Premier François Legault’s comments last week in an hour-long podcast interview with host Stephan Bureau are still resonating in the National Assembly and in Alberta.

“Quebecers are saying, ‘There’s no way Trump is going to control the oil we produce in Alberta.’ So, can we export it to Europe through Quebec instead of being stuck with Trump? There’s openness. I feel things are shifting,” Legault said. But he also suggested that a potential project could pass through the northern part of the province and end at the port of Sept-Îles.

“There are projects like that which would have been unthinkable before Trump,” Legault said.

Some Quebec politicians don’t agree. Bloc Québécois Leader Yves-François Blanchet said that “we could discuss at length what constitutes openness among Quebecers or not.” Paradis argued that “there’s one poll showing a certain openness, but to what? ”

Making matters even more contentious, only a few public polls have been conducted on this question.

The most frequently cited one

dates back to February, during the tariff war with the United States.

At the time, a 

SOM-La Presse poll

suggested that 59 per cent of Quebecers would be in favour of a new Energy East project.

Another one by

Nanos Research

, conducted in April, found that nearly half of Quebecers said they somewhat or strongly supported the idea of a trans-Canada pipeline, the lowest rate in Canada.

Legault later told reporters that “we’re a long way from a concrete project” and that any potential environmental assessments would not be skipped.

“We remember there have been past projects that crossed several rivers. We need to look at the impacts and then look at the benefits. What’s positive in each of the projects, if any concrete ones are put forward,” Legault said.

Nonetheless, his comments infuriated separatist parties in the province.

While the Parti Québécois is asking “what’s in it for us” and “what are the proposed projects on the table” — so far, there aren’t any — the leftist separatist party Quebec Solidaire attacked the premier for making the mistake of “thinking that pipelines are the solution to the Trump tariff crisis.”

“It’s completely insane. It’s even dogmatic to think that,” said QS parliamentary leader Ruba Ghazal.

She said that pipelines “are destroying our environment,” that there are environmental, social and economic “risks” and that “it’s not profitable.”
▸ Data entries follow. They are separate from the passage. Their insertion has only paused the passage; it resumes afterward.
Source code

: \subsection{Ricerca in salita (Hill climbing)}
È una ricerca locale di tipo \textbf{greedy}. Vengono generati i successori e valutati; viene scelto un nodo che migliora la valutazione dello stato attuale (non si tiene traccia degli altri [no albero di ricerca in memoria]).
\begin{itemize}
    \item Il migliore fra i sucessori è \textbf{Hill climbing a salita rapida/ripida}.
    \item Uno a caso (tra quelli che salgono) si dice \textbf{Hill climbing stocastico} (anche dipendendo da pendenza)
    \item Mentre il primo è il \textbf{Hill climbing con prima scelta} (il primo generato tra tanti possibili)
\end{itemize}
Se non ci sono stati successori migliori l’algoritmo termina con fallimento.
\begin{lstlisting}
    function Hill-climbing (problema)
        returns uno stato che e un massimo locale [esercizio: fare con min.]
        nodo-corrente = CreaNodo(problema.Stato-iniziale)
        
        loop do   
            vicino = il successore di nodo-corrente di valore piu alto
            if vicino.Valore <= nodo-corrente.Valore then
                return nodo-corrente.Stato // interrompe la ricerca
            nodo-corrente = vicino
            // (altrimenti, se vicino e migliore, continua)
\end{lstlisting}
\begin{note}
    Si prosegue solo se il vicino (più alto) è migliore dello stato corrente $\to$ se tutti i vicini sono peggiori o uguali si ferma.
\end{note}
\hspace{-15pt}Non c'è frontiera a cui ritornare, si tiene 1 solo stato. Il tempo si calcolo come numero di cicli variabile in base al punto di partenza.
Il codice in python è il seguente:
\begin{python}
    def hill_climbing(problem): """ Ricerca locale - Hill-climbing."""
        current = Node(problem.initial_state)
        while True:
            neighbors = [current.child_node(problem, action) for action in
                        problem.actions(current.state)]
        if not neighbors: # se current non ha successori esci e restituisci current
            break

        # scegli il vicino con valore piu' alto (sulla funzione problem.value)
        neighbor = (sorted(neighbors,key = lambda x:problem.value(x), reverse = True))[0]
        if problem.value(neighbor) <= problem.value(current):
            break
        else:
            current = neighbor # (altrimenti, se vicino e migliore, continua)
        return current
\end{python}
She also echoed comments made last week by federal Liberal minister Steven Guilbeault about a peak in oil demand in the coming years, both in Canada and globally.

“When we look around the world, particularly in Europe, where there will be a decline in demand for hydrocarbon energy in the future, well, we’ll find ourselves with infrastructure that we won’t need later,” said Ghazal.

Those comments by separatists came as the PQ was tabling a motion in the National Assembly that called on the government “to use the fiscal means at its disposal to reduce the unfair gap in the price of gasoline with the border provinces, by June 24, 2025.”

The Quebec Liberal Party said that “people are now more open-minded than a couple of years ago.”

“The objective is to increase our independence with respect to the United States energy, with respect to the energy. So, that being said, again, it has to be an analysis project by project, with the environmental criteria being at the forefront,” said interim leader Marc Tanguay.

On Saturday, Alberta Premier Danielle Smith called Legault’s comments a “massive breakthrough” on her

weekend morning radio program

.

Smith said she believed the world’s perspective on natural gas and foreign demand may have swayed the Quebec Premier.

“I think there is a world understanding that natural gas is an important transition fuel. I think it’s a destination fuel, personally, but when you use natural gas, it means you’re not using other high-emitting fuels like coal and wood and, in some cases, even dung,” Smith said.

However, Legault’s comments were not about an LNG pipeline, but rather an oil pipeline.

The GNL Québec project was blocked by the Quebec government in 2021 due to environmental concerns. It was a $14 billion natural gas pipeline with a terminal in Saguenay-Lac-Saint-Jean.

Also, the premier’s office indicated Tuesday that any opening on the government’s part is conditional on the submission of “serious projects,” concrete economic benefits for Quebec and social acceptability.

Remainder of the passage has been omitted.